Around 11:45 am, the judge asked Mughal to stand in the dock and told him she had held him guilty under Sections 302 (murder), 354 (assault or criminal force to woman with intent to outrage her modesty) and 449 (house-trespass in order to commit offence punishable with death) of the Indian Penal Code.
Mughal nodded stoically and stepped away from the dock.
Special public prosecutor Ujjwal Nikam requested the court for a date to hear the arguments over the quantum of sentence. The Judge then scheduled the next hearing of the case on July 3.
In his statement to the police, Mughal had said he had sneaked into Purkayastha’s 16th-floor flat in the ‘Himalayan Heights’ building in Wadala using a set of duplicate keys and tried to force himself upon her.”However, when I forced myself upon her, she resisted and started screaming. At this time, I assaulted her with my knife I was carrying,” Mughal had said in the statement.
The police said Mughal had deliberately cut off the power supply to Purkayastha’s flat sometime before the murder, following which she had to call electricians and get it restored, giving Mughal the opportunity to enter her house.
The police had claimed that around 1:03 am, Purkayastha had sent a BBM message to her fiance Avik Sengupta (27), informing him about the power-cut. According to the prosecution, when Sengupta reached her home, Purkayastha was lying in a pool of blood. She was stabbed several times on her face, neck and abdomen.
Hours after killing Purkayastha, Mughal had called up two of his friends and allegedly boasted about the incident. The statements of the two friends are part of the chargesheet filed by the Mumbai Police Crime Branch.
Over a year after the incident Sengupta, the prime witness in the case who lived in the same flat with Purkayastha, died due to an inflammatory brain disorder. Sengupta, in his deposition, had reiterated what he had said in his police statement, that the accused Mughal was a pervert and had made Purkayastha uncomfortable several times in the past.
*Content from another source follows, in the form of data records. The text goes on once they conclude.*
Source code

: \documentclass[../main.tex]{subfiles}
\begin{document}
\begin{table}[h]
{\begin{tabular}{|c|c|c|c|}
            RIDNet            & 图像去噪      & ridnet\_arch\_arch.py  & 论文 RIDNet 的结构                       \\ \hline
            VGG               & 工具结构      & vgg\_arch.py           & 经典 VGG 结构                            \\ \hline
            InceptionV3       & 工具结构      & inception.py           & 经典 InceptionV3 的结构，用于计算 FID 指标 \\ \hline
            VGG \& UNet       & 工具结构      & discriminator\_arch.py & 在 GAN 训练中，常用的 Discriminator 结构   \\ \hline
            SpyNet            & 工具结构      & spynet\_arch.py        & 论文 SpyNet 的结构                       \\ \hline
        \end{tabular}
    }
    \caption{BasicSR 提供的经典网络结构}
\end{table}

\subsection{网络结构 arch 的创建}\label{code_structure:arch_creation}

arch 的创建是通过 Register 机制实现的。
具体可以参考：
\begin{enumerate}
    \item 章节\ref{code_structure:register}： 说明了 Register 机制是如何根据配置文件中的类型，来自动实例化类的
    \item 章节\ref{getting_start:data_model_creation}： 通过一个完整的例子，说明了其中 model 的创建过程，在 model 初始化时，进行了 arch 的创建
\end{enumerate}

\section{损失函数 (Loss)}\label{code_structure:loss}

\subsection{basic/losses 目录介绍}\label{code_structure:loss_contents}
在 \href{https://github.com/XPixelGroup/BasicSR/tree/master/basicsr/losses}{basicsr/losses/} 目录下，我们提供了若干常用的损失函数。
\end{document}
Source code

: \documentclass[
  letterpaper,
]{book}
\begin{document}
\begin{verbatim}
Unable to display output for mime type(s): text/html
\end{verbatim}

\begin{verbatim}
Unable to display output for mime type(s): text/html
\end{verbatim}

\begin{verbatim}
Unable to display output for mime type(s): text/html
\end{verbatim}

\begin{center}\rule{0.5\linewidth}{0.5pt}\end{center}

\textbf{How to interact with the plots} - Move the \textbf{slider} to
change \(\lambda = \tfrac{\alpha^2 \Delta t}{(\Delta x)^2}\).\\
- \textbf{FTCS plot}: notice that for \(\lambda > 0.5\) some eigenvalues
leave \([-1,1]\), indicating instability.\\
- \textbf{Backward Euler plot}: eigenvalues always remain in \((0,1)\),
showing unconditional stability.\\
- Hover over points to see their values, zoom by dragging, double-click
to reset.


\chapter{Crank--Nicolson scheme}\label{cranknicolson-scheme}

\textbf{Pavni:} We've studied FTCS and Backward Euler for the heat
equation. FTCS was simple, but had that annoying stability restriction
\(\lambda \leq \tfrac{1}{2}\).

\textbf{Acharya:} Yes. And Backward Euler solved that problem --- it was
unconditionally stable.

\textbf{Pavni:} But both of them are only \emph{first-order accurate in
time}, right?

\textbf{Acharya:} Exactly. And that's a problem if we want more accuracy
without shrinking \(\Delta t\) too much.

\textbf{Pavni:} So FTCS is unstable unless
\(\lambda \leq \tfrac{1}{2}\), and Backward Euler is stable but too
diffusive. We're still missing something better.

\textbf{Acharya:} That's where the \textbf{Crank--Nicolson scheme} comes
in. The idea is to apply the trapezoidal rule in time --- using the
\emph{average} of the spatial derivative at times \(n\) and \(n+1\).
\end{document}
Mughal’s lawyer Wahab Khan had, on June 10, argued that it was Sengupta who had, in fact, killed Purkayastha in their flat. The defence had argued that the whereabouts of Sengupta on the night of the murder had not been probed sufficiently and that Mughal had been made a scapegoat.
The police arrested Sajjad at the Mumbai Central railway terminus the evening after Purkayastha’s body was found, before he could catch a train to Surat from where he had allegedly planned to flee to Jammu and Kashmir, his native state.
Purkayastha, daughter of an IAS officer, worked as a legal adviser with actor-director Farhan Akhtar’s firm Excel Entertainment Private Limited.